Get Off the Couch: Merry, merry and face melting

LISA DENTON: Barry, I found out last week that someone has procured me a ticket to see John Michael Montgomery Friday night at Memorial Auditorium. This is one of two concerts presented each year by the Chattanooga Firefighters Association, so it's for a good cause.

I don't know where the seats are, but I believe Montgomery's dimples are deep enough to see from just about any angle in the auditorium. If I can get someone to spring for up-and-coming country artist Chris Young at the Tivoli Theatre on Saturday and Hall & Oates at Memorial Auditorium on Dec. 10, I'd be set for three big concerts this month.

BARRY COURTER: Which is better: Montgomery's dimples or John Oates' former porn 'stache?

Those are three good shows you mentioned, but I'm more interested in the back-to-back brain-twisting juxtaposition that Track 29 will be hosting on Wednesday and Thursday. The first night with Lauren Alaina and Confederate Railroad is a Christmas for Kids fundraiser and is guaranteed to put a smile on your face. The next night, that smile, and the rest of your face, could be melted off when the Metalocalypse tour brings in Dethklok, Machine Head, All That Remains and Black Dahlia Murder.

I'm not sure if attendees will have to sign "pain waivers" like they do on the "Metalocalypse" cartoon, but I'd do it to see this show.

LISA: Maybe we should adopt that "apocalypse by metal" mindset they have on the TV series and change our names to Lisa Explosion and Barry Murderface. Or vice versa. Hard to know which way to go on that. But, yes, the concert should be mind-bending.

Maybe they should use Dethklok music in the Amazing Christmas Light Show, which starts Friday at Joe Stock Park in LaFayette, Ga. That's where they synchronize a light show to Christmas tunes.

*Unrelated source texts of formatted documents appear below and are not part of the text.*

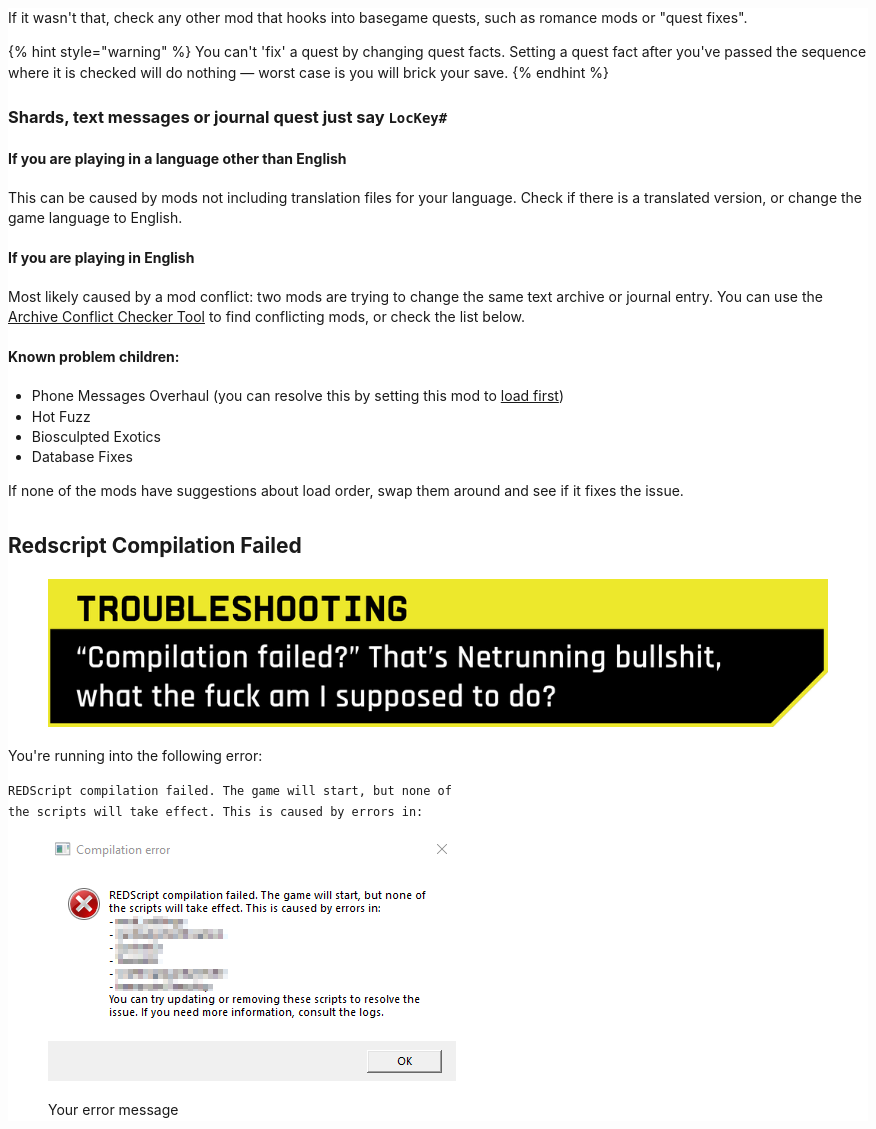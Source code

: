 If it wasn't that, check any other mod that hooks into basegame quests, such as romance mods or "quest fixes".&#x20;

{% hint style="warning" %}
You can't 'fix' a quest by changing quest facts. Setting a quest fact after you've passed the sequence where it is checked will do nothing — worst case is you will brick your save.
{% endhint %}

### Shards, text messages or journal quest just say `LocKey#`

#### If you are playing in a language other than English

This can be caused by mods not including translation files for your language. Check if there is a translated version, or change the game language to English.

#### If you are playing in English

Most likely caused by a mod conflict: two mods are trying to change the same text archive or journal entry. You can use the [Archive Conflict Checker Tool](https://www.nexusmods.com/cyberpunk2077/mods/11126) to find conflicting mods, or check the list below.

#### Known problem children:

* Phone Messages Overhaul (you can resolve this by setting this mod to [load first](../users-modding-cyberpunk-2077/load-order.md))&#x20;
* Hot Fuzz
* Biosculpted Exotics
* Database Fixes

If none of the mods have suggestions about load order, swap them around and see if it fixes the issue.

## Redscript Compilation Failed

<figure><img src="../../.gitbook/assets/troubleshooting_headers_compilation_failed.png" alt=""><figcaption></figcaption></figure>

You're running into the following error:

```log
REDScript compilation failed. The game will start, but none of 
the scripts will take effect. This is caused by errors in:
```

<figure><img src="../../.gitbook/assets/troubleshooting_redscript_compilation_failed.png" alt=""><figcaption><p>Your error message</p></figcaption></figure>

Now that would be weird. I don't think there's a way to put a Rankin/Bass spin on "Briefcase Full of Guts" or "Go Forth and Die."

BARRY: I like that idea of a death-metal synchronized light show, but it would probably cause more than a few seizures. And I knew a kid in third grade we called Timmy Explosion, but it had nothing to do with music.

On a much lighter note, comedian Craig Shoemaker is doing a special one-off show at The Comedy Catch on Thursday night. His Lovemaster stuff is hilarious. Not for the kiddies, mind you, but very funny.